Von: Lukas Unterkofler
Bozen – Der August neigt sich dem Ende zu. Für den Verband der Seilbahnunternehmer Südtirols Zeit, eine erste Bilanz zu ziehen: “Die letzten Monate haben einmal mehr gezeigt, dass die Sommersaison für unsere Mitglieder immer bedeutender wird. Das heiße Wetter mit neuen Rekordtemperaturen hat dafür gesorgt, dass Gäste wie Einheimische unser attraktives Angebot fleißig genutzt haben”, zeigt sich der Präsident des Verbandes der Seilbahnunternehmer, Helmut Sartori, zufrieden.
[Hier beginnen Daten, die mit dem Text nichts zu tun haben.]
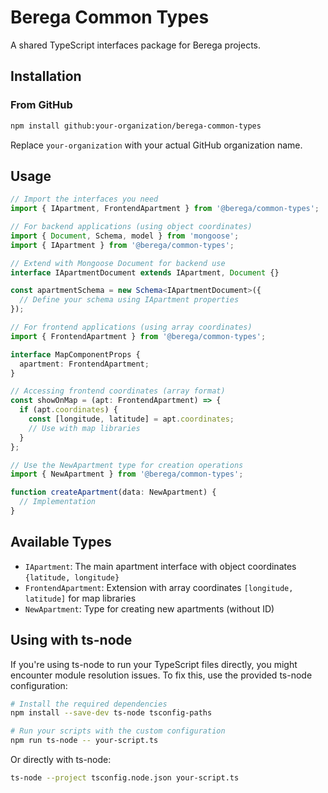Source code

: # Berega Common Types

A shared TypeScript interfaces package for Berega projects.

## Installation

### From GitHub

```bash
npm install github:your-organization/berega-common-types
```

Replace `your-organization` with your actual GitHub organization name.

## Usage

```typescript
// Import the interfaces you need
import { IApartment, FrontendApartment } from '@berega/common-types';

// For backend applications (using object coordinates)
import { Document, Schema, model } from 'mongoose';
import { IApartment } from '@berega/common-types';

// Extend with Mongoose Document for backend use
interface IApartmentDocument extends IApartment, Document {}

const apartmentSchema = new Schema<IApartmentDocument>({
  // Define your schema using IApartment properties
});

// For frontend applications (using array coordinates)
import { FrontendApartment } from '@berega/common-types';

interface MapComponentProps {
  apartment: FrontendApartment;
}

// Accessing frontend coordinates (array format)
const showOnMap = (apt: FrontendApartment) => {
  if (apt.coordinates) {
    const [longitude, latitude] = apt.coordinates;
    // Use with map libraries
  }
};

// Use the NewApartment type for creation operations
import { NewApartment } from '@berega/common-types';

function createApartment(data: NewApartment) {
  // Implementation
}
```

## Available Types

- `IApartment`: The main apartment interface with object coordinates `{latitude, longitude}`
- `FrontendApartment`: Extension with array coordinates `[longitude, latitude]` for map libraries
- `NewApartment`: Type for creating new apartments (without ID) 

## Using with ts-node

If you're using ts-node to run your TypeScript files directly, you might encounter module resolution issues. To fix this, use the provided ts-node configuration:

```bash
# Install the required dependencies
npm install --save-dev ts-node tsconfig-paths

# Run your scripts with the custom configuration
npm run ts-node -- your-script.ts
```

Or directly with ts-node:

```bash
ts-node --project tsconfig.node.json your-script.ts
```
Ausschlaggebend für eine erfolgreiche Sommersaison sei in erster Linie ein attraktives Rundumangebot am Berg: “Das können Themenwege, Spielplätze oder ähnliches sein. Auch die Auffahrt alleine kann eine Attraktion darstellen. Wichtig ist immer, den Besucherstrom gut zu lenken und für den behutsamen und verantwortungsvollen Umgang mit Natur und Umwelt zu sensibilisieren, aber auch für die Begebenheiten im Hochgebirge und das richtige Verhalten”, betont Sartori.
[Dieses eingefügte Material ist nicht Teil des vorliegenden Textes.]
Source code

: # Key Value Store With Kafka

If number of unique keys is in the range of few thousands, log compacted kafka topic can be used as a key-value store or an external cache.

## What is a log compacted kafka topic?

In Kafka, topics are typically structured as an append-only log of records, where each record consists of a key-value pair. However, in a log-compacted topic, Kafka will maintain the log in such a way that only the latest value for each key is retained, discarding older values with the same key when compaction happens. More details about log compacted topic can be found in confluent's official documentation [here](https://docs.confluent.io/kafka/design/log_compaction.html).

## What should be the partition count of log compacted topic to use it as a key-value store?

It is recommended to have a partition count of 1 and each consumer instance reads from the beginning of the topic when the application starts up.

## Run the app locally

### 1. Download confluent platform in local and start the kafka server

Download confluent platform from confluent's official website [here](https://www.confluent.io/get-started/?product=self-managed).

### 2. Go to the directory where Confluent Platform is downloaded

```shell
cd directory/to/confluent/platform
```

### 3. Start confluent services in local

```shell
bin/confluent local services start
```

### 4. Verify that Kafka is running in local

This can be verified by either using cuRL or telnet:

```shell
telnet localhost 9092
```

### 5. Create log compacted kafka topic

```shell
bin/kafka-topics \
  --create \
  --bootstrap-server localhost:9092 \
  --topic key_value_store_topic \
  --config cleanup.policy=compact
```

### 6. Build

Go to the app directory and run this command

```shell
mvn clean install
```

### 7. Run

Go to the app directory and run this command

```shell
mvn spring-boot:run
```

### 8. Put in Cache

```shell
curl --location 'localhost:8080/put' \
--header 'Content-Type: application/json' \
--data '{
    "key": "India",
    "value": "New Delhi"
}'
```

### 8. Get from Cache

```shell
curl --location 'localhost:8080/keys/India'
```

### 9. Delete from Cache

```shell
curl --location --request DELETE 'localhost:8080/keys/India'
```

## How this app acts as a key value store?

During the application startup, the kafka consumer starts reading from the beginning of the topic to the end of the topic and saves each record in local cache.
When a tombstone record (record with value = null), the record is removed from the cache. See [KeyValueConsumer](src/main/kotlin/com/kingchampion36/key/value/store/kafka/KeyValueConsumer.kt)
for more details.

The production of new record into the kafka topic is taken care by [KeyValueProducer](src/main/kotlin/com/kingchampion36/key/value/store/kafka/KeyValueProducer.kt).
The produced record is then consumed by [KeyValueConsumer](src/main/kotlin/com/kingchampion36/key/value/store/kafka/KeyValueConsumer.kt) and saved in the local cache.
Im vergangenen Jahr lag der Anteil am Gesamtumsatz in den Sommermonaten bei zehn Prozent – hier besteht noch Luft nach oben. Abgesehen vom Durchschnittswert gibt es vor allem im Burggrafenamt viele Sommerbahnen ohne Skibetrieb und einige wenige Ski- und Sommergebiete, die sich in unmittelbarer Stadtnähe befinden und mittlerweile einen ausgewogenen Umsatz im Sommer und Winter aufweisen. “Im Winter ist die Gesamtanzahl an Besuchern höher, im Sommer finden in der Regel nur Einzelfahrten statt und zudem sind wesentlich weniger Lifte geöffnet. Unser Ziel ist es, im Sommer die Wertschöpfung zu erhöhen, indem kulturelle Veranstaltungen in einzigartigen Naturkulissen angeboten werden. Eine Diversifizierung des Angebots ist der Schlüssel zum Ganzjahresbetrieb”, so Sartori.
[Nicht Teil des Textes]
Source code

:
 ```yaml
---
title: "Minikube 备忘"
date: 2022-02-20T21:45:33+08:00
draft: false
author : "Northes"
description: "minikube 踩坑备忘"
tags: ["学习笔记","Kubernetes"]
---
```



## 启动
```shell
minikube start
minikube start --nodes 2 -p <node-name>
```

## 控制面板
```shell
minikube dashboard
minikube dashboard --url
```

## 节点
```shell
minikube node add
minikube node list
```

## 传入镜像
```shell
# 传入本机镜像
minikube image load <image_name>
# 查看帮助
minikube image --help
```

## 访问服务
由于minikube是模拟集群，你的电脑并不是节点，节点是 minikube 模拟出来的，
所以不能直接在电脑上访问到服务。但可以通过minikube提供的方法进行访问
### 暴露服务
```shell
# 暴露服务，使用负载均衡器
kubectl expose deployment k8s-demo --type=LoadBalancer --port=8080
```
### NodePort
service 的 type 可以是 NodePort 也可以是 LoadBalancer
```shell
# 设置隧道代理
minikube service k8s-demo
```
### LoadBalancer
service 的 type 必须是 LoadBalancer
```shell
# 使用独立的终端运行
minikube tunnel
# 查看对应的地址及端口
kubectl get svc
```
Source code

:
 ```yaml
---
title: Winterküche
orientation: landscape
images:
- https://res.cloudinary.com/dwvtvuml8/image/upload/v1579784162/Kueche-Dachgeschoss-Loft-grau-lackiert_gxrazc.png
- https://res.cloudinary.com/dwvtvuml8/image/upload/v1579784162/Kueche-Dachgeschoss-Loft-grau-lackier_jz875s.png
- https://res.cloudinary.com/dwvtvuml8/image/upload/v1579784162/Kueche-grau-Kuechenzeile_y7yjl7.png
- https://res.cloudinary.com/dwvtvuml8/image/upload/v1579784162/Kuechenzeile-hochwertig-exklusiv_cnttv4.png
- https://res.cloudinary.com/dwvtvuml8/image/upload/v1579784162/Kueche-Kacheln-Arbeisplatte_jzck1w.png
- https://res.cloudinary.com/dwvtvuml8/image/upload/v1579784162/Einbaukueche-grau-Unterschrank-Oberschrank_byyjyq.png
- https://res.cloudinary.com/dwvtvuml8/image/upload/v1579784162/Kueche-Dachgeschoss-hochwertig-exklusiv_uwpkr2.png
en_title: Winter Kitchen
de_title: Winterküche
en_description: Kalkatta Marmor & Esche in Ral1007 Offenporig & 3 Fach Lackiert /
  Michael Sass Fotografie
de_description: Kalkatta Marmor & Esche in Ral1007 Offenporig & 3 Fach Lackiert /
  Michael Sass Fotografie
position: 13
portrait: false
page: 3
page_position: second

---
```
Zufrieden ist der Verband der Seilbahnunternehmer über die Nutzung der Aktion “Seilbahnsommer”, im Rahmen derer viele Einheimische die Aufstiegsanlagen in Anspruch nehmen. “Endgültige Bilanz wird erst am Ende der Saison gezogen, doch sehen wir bereits jetzt, dass attraktive Rundumangebote für Zufriedenheit bei den Nutzern sorgen”, so Sartori abschließend.